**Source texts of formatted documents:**
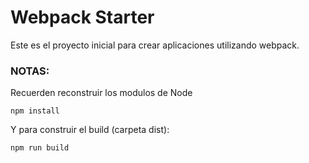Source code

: # Webpack Starter

Este es el proyecto inicial para crear aplicaciones utilizando webpack.

### NOTAS:
Recuerden reconstruir los modulos de Node
```
npm install
```

Y para construir el build (carpeta dist):

```
npm run build
```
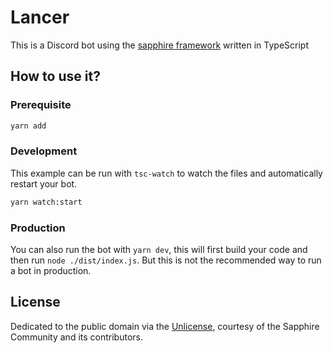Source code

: # Lancer

This is a Discord bot using the [sapphire framework][sapphire] written in TypeScript

## How to use it?

### Prerequisite

```sh
yarn add
```

### Development

This example can be run with `tsc-watch` to watch the files and automatically restart your bot.

```sh
yarn watch:start
```

### Production

You can also run the bot with `yarn dev`, this will first build your code and then run `node ./dist/index.js`. But this is not the recommended way to run a bot in production.

## License

Dedicated to the public domain via the [Unlicense], courtesy of the Sapphire Community and its contributors.

[sapphire]: https://github.com/sapphiredev/framework
[unlicense]: https://github.com/sapphiredev/examples/blob/main/LICENSE.md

**Your instructions:** An exact printout of the entries is wanted, covering the first line through the line holding "### Development", with pictures kept out of it.

**Finished task:**
Source code

: # Webpack Starter

Este es el proyecto inicial para crear aplicaciones utilizando webpack.

### NOTAS:
Recuerden reconstruir los modulos de Node
```
npm install
```

Y para construir el build (carpeta dist):

```
npm run build
```
Source code

: # Lancer

This is a Discord bot using the [sapphire framework][sapphire] written in TypeScript

## How to use it?

### Prerequisite

```sh
yarn add
```

### Development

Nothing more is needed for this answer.